Nikon, historically a major player, is making a bold play to regain market share in lithography. By drastically undercutting ASML on ArF tools, they're betting on price as the ultimate persuader in a market strained by AI demand.

Nikon's Lithography Gambit: Can Lower Prices Dislodge ASML?

The prevailing narrative in semiconductor lithography has long been dominated by ASML’s unassailable position, particularly in the cutting-edge EUV space. This was the expected order of things, a kind of technological inevitability. But here’s the thing: Nikon, the once-formidable rival, is attempting a seismic shift, weaponizing pure price advantage on its established ArF immersion tools to pry customers away from the Dutch giant. It’s a strategy that reorders expectations, moving from inevitable ASML dominance to a potential price war in a segment of the market that still underpins a significant chunk of chip production.

Nikon’s new president, Yasuhiro Ohmura, is making no bones about it. He told Nikkei Asia that the company is actively in talks with U.S. and Asian chipmakers, with purchase orders seemingly on the horizon. This isn’t just idle chatter; it’s a direct assault on ASML’s pricing structure. While ASML enjoys a stranglehold on the high-end EUV market, the more mature ArF immersion technology, still critical for a vast majority of patterning steps even on 3nm chips, presents an opening. ASML’s advanced ArF immersion machines command a hefty $82.5 million apiece, a figure that leaves Nikon considerable room to maneuver downwards.

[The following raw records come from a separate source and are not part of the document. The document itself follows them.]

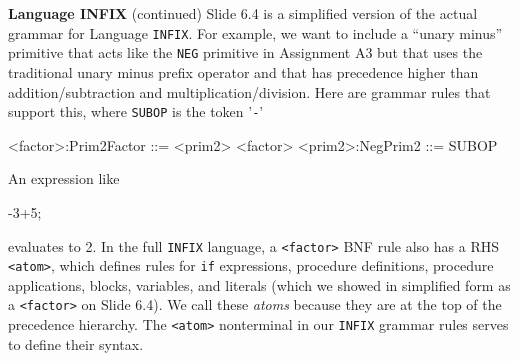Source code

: \begin{minipage}[t]{\sw}
\slidenumber
\LARGE
{\bf Language INFIX} (continued)\exx
Slide 6.4 is a simplified version
of the actual grammar for Language \verb'INFIX'.
For example,
we want to include a ``unary minus'' primitive
that acts like the \verb'NEG' primitive in Assignment A3
but that uses the traditional unary minus prefix operator
and that has precedence higher than addition/subtraction
and multiplication/division.
Here are grammar rules that support this,
where \verb'SUBOP' is the token '\verb'-''
{\Large
\begin{qv}
<factor>:Prim2Factor  ::= <prim2> <factor>
<prim2>:NegPrim2      ::= SUBOP
\end{qv}
}
An expression like
{\Large
\begin{qv}
-3+5;
\end{qv}
}
evaluates to 2.\exx
In the full \verb'INFIX' language,
a \verb'<factor>' BNF rule also has a RHS \verb'<atom>',
which defines rules for 
\verb'if' expressions,
procedure definitions,
procedure applications,
blocks,
variables,
and literals
(which we showed in simplified form as a \verb'<factor>'
on Slide 6.4).
We call these {\em atoms}
because they are at the top of the precedence hierarchy.
The \verb'<atom>' nonterminal in our \verb'INFIX' grammar rules
serves to define their syntax.
\end{minipage}
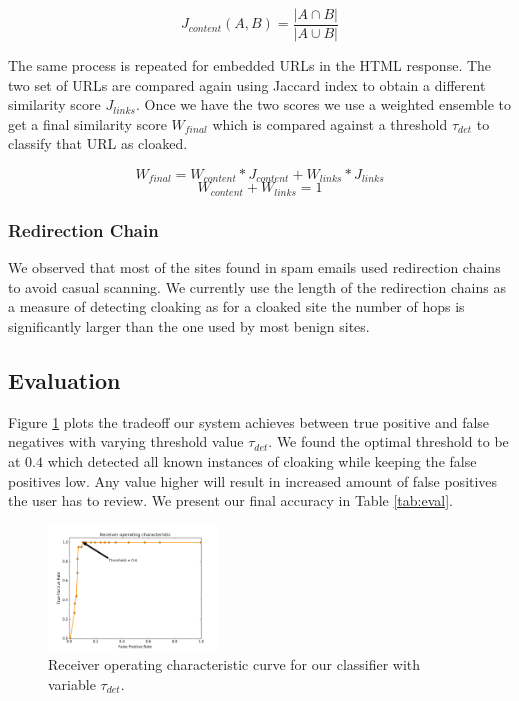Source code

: \documentclass[letterpaper,twocolumn,10pt]{article}
\begin{document}
\begin{equation}
J_{content}(A, B) = \frac{|A \cap B|}{|A \cup B|}
\end{equation}

The same process is repeated for embedded URLs in the HTML response. The two set of URLs are compared again using Jaccard index to obtain a different similarity score $J_{links}$. Once we have the two scores we use a weighted ensemble to get a final similarity score $W_{final}$ which is compared against a threshold $\tau_{det}$ to classify that URL as cloaked.


\begin{equation}
W_{final} =  W_{content} * J_{content} + W_{links} * J_{links}
\end{equation}
\begin{equation}
W_{content} + W_{links}  =   1
\end{equation}

\subsubsection{Redirection Chain}
We observed that most of the sites found in spam emails used redirection chains to avoid casual scanning. We currently use the length of the redirection chains as a measure of detecting cloaking as for a cloaked site the number of hops is significantly larger than the one used by most benign sites.

\subsection{Evaluation}
Figure \ref{fig:roc} plots the tradeoff our system achieves between true positive and false negatives with varying threshold value $\tau_{det}$. We found the optimal threshold to be at $0.4$ which detected all known instances of cloaking while keeping the false positives low. Any value higher will result in increased amount of false positives the user has to review. We present our final accuracy in Table \ref{tab:eval}.

\begin{figure}[ht]
  \centering
  \includegraphics[width=0.4\textwidth]{./proj-roc.png}
  \caption{Receiver operating characteristic curve for our classifier with variable $\tau_{det}$.}
  \label{fig:roc}
\end{figure}
\end{document}
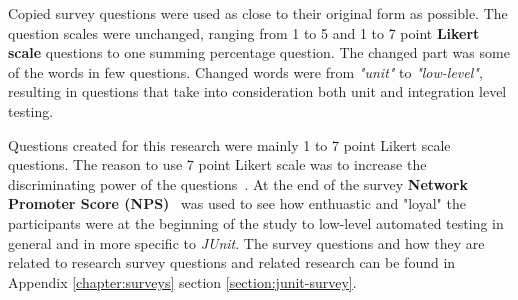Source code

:     Copied survey questions were used as close to their original form as possible.
    The question scales were unchanged, ranging from 1 to 5 and 1 to 7 point \textbf{Likert scale} questions
    to one summing percentage question. The changed part was some of the words in few questions.
    Changed words were from \textit{"unit"} to \textit{"low-level"},
    resulting in questions that take into consideration both unit and integration level testing.

    Questions created for this research were mainly 1 to 7 point Likert scale questions.
    The reason to use 7 point Likert scale was to increase the discriminating power of the questions~\cite{cummins2000we}.
    At the end of the survey \textbf{Network Promoter Score (NPS)}~\cite{reichheld2003one} was used to see how enthuastic and "loyal" the participants
    were at the beginning of the study to low-level automated testing in general and in more specific to \textit{JUnit}.
    The survey questions and how they are related to research survey questions and related research can be found
    in Appendix \ref{chapter:surveys} section \ref{section:junit-survey}.

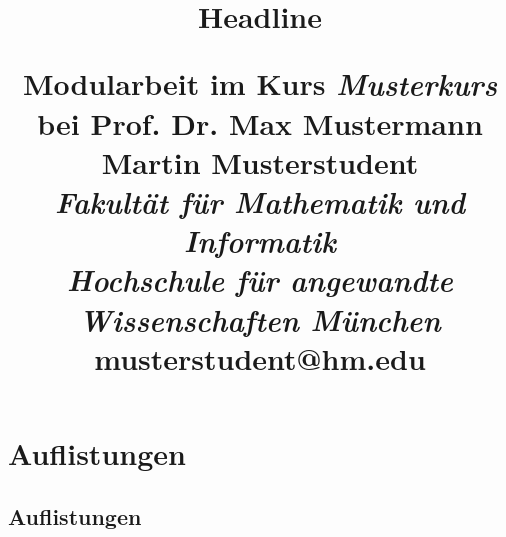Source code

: 

\posttitle{\end{center}}

\pagestyle{scrheadings}
\chead{\headmark} %
\overfullrule=3pt


\title{\textbf{Headline} \\ 
	\begin{small}
		\vspace{3mm}
		Modularbeit im Kurs \textit{Musterkurs} bei Prof. Dr. Max Mustermann\\
		\vspace{3mm}		
		Martin Musterstudent \\
		\textit{Fakultät für Mathematik und Informatik} \\
		\textit{Hochschule für angewandte Wissenschaften München}\\
		musterstudent@hm.edu \\
	\end{small}
}

\date{}

\maketitle



\vspace{-40mm}

\section{Auflistungen}

\subsection{Auflistungen}


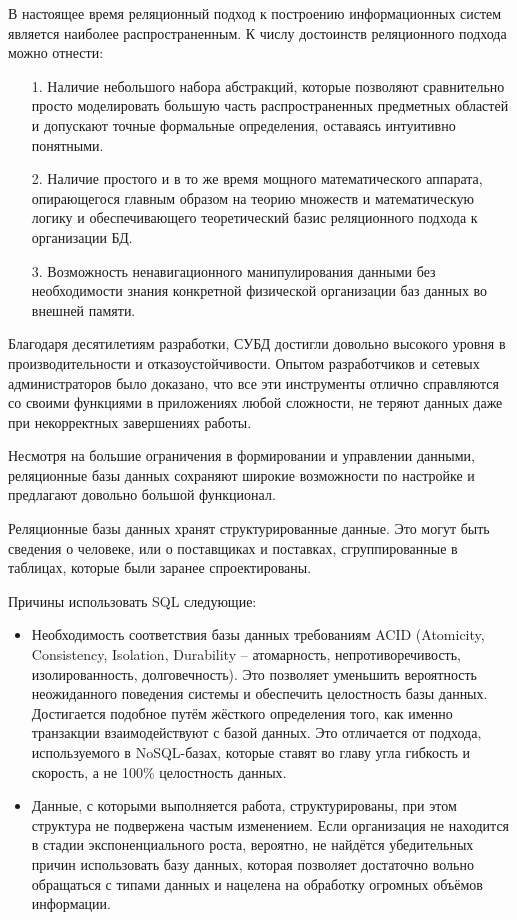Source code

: В настоящее время реляционный подход к построению информационных систем является наиболее распространенным. К числу достоинств реляционного подхода можно отнести:

\begin{itemize}
\item[1.] Наличие небольшого набора абстракций, которые позволяют сравнительно просто моделировать большую часть распространенных предметных областей и допускают точные формальные определения, оставаясь интуитивно понятными.
\item[2.] Наличие простого и в то же время мощного математического аппарата, опирающегося главным образом на теорию множеств и математическую логику и обеспечивающего теоретический базис реляционного подхода к организации БД.
\item[3.] Возможность ненавигационного манипулирования данными без необходимости знания конкретной физической организации баз данных во внешней памяти.
\end{itemize}

Благодаря десятилетиям разработки, СУБД достигли довольно высокого уровня в производительности и отказоустойчивости. Опытом разработчиков и сетевых администраторов было доказано, что все эти инструменты отлично справляются со своими функциями в приложениях любой сложности, не теряют данных даже при некорректных завершениях работы.

Несмотря на большие ограничения в формировании и управлении данными, реляционные базы данных сохраняют широкие возможности по настройке и предлагают довольно большой функционал.

Реляционные базы данных хранят структурированные данные. Это могут быть сведения о человеке, или о поставщиках и поставках, сгруппированные в таблицах, которые были заранее спроектированы.

Причины использовать SQL следующие:
\begin{itemize}
	\item Необходимость соответствия базы данных требованиям ACID (Atomicity, Consistency, Isolation, Durability -- атомарность, непротиворечивость, изолированность, долговечность). Это позволяет уменьшить вероятность неожиданного поведения системы и обеспечить целостность базы данных. Достигается подобное путём жёсткого определения того, как именно транзакции взаимодействуют с базой данных. Это отличается от подхода, используемого в NoSQL-базах, которые ставят во главу угла гибкость и скорость, а не 100\% целостность данных.
	
	\item Данные, с которыми выполняется работа, структурированы, при этом структура не подвержена частым изменением. Если организация не находится в стадии экспоненциального роста, вероятно, не найдётся убедительных причин использовать базу данных, которая позволяет достаточно вольно обращаться с типами данных и нацелена на обработку огромных объёмов информации.
\end{itemize}


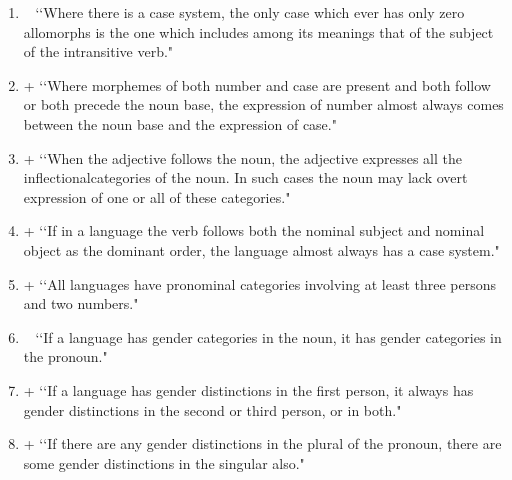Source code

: \begin{enumerate}
\item ~  \lq\lq Where there is a case system, the only case which ever has only zero allomorphs is the one which includes among its meanings that of the subject of the intransitive verb." 

\item +  \lq\lq Where morphemes of both number and case are present and both follow or both precede the noun base, the expression of number almost always comes between the noun base and the expression of case." 

\item +  \lq\lq When the adjective follows the noun, the adjective expresses all the inflectionalcategories of the noun. In such cases the noun may lack overt expression of one or all of these categories." 

\item +  \lq\lq If in a language the verb follows both the nominal subject and nominal object as the dominant order, the language almost always has a case system." 

\item +  \lq\lq All languages have pronominal categories involving at least three persons and two numbers." 

\item ~  \lq\lq If a language has gender categories in the noun, it has gender categories in the pronoun." 

\item + \lq\lq If a language has gender distinctions in the first person, it always has gender distinctions in the second or third person, or in both." 

\item + \lq\lq If there are any gender distinctions in the plural of the pronoun, there are some gender distinctions in the singular also."


\end{enumerate}
\endgroup


\vfill
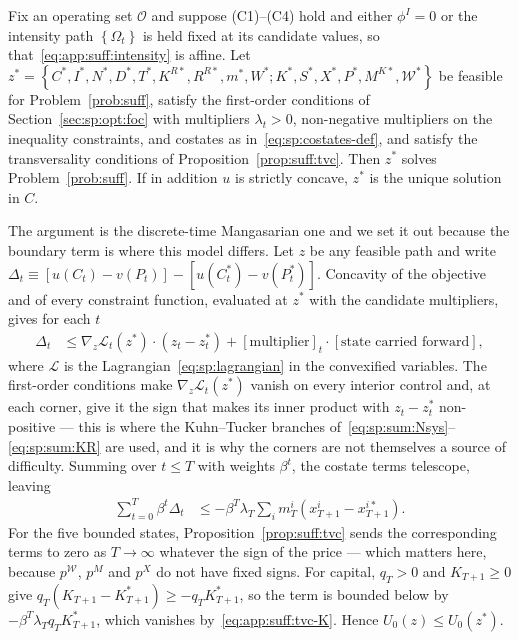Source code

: \begin{theorem}\label{thm:suff}
Fix an operating set $\mathcal O$ and suppose (C1)--(C4) hold and either $\phi^I=0$ or the intensity path $\left\{\Omega_t\right\}$ is held fixed at its candidate values, so that~\eqref{eq:app:suff:intensity} is affine. Let $z^*=\left\{C^*,I^*,N^*,D^*,T^*,K^{R*},R^{R*},m^*,W^*;K^*,S^*,X^*,P^*,M^{K*},\mathcal W^*\right\}$ be feasible for Problem~\ref{prob:suff}, satisfy the first-order conditions of Section~\ref{sec:sp:opt:foc} with multipliers $\lambda_t>0$, non-negative multipliers on the inequality constraints, and costates as in~\eqref{eq:sp:costates-def}, and satisfy the transversality conditions of Proposition~\ref{prop:suff:tvc}. Then $z^*$ solves Problem~\ref{prob:suff}. If in addition $u$ is strictly concave, $z^*$ is the unique solution in $C$.
\end{theorem}

The argument is the discrete-time Mangasarian one and we set it out because the boundary term is where this model differs. Let $z$ be any feasible path and write $\Delta_t\equiv\left[u\left(C_t\right)-v\left(P_t\right)\right]-\left[u\left(C^*_t\right)-v\left(P^*_t\right)\right]$. Concavity of the objective and of every constraint function, evaluated at $z^*$ with the candidate multipliers, gives for each $t$
\begin{align}
\Delta_t &\le \nabla_z\mathcal L_t\left(z^*\right)\cdot\left(z_t-z^*_t\right)+\left[\text{multiplier}\right]_t\cdot\left[\text{state carried forward}\right],
\label{eq:app:suff:step}
\end{align}
where $\mathcal L$ is the Lagrangian~\eqref{eq:sp:lagrangian} in the convexified variables. The first-order conditions make $\nabla_z\mathcal L_t\left(z^*\right)$ vanish on every interior control and, at each corner, give it the sign that makes its inner product with $z_t-z^*_t$ non-positive --- this is where the Kuhn--Tucker branches of~\eqref{eq:sp:sum:Nsys}--\eqref{eq:sp:sum:KR} are used, and it is why the corners are not themselves a source of difficulty. Summing over $t\le T$ with weights $\beta^t$, the costate terms telescope, leaving
\begin{align}
\sum_{t=0}^{T}\beta^t\Delta_t &\le -\beta^T\lambda_T\sum_{i}m^i_T\left(x^i_{T+1}-x^{i*}_{T+1}\right).
\label{eq:app:suff:boundary}
\end{align}
For the five bounded states, Proposition~\ref{prop:suff:tvc} sends the corresponding terms to zero as $T\to\infty$ whatever the sign of the price --- which matters here, because $p^{\mathcal W}$, $p^M$ and $p^X$ do not have fixed signs. For capital, $q_T>0$ and $K_{T+1}\ge0$ give $q_T\left(K_{T+1}-K^*_{T+1}\right)\ge-q_TK^*_{T+1}$, so the term is bounded below by $-\beta^T\lambda_Tq_TK^*_{T+1}$, which vanishes by~\eqref{eq:app:suff:tvc-K}. Hence $U_0\left(z\right)\le U_0\left(z^*\right)$.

Is Price Enough to Break a Monopoly?

This aggressive pricing strategy comes after a dismal period for Nikon’s lithography business. The numbers are stark: just 11 ArF systems shipped in their fiscal year ending March 2024, and a shocking zero in the first three quarters of fiscal 2025. Compare that to ASML, which holds over 80% of the lithography market. Nikon’s market share has been in a tailspin, exacerbated by Intel—once a massive client—scaling back orders amid its own manufacturing struggles.

Nikon’s pivot is clear. Ohmura stated, “We manufacture many parts in-house, giving us an advantage in cost competition.” This vertical integration is their trump card, allowing them to absorb costs and offer a significantly lower price point. They’re not just competing; they’re aiming to disrupt by making the cost of entry dramatically more palatable for chipmakers, who might be eager for a second supplier to keep ASML’s pricing in check. The argument for market diversification is potent, especially when supply chain resilience is paramount. A duopoly, even with one dominant player, is often preferred over a de facto monopoly when it comes to critical, high-cost equipment.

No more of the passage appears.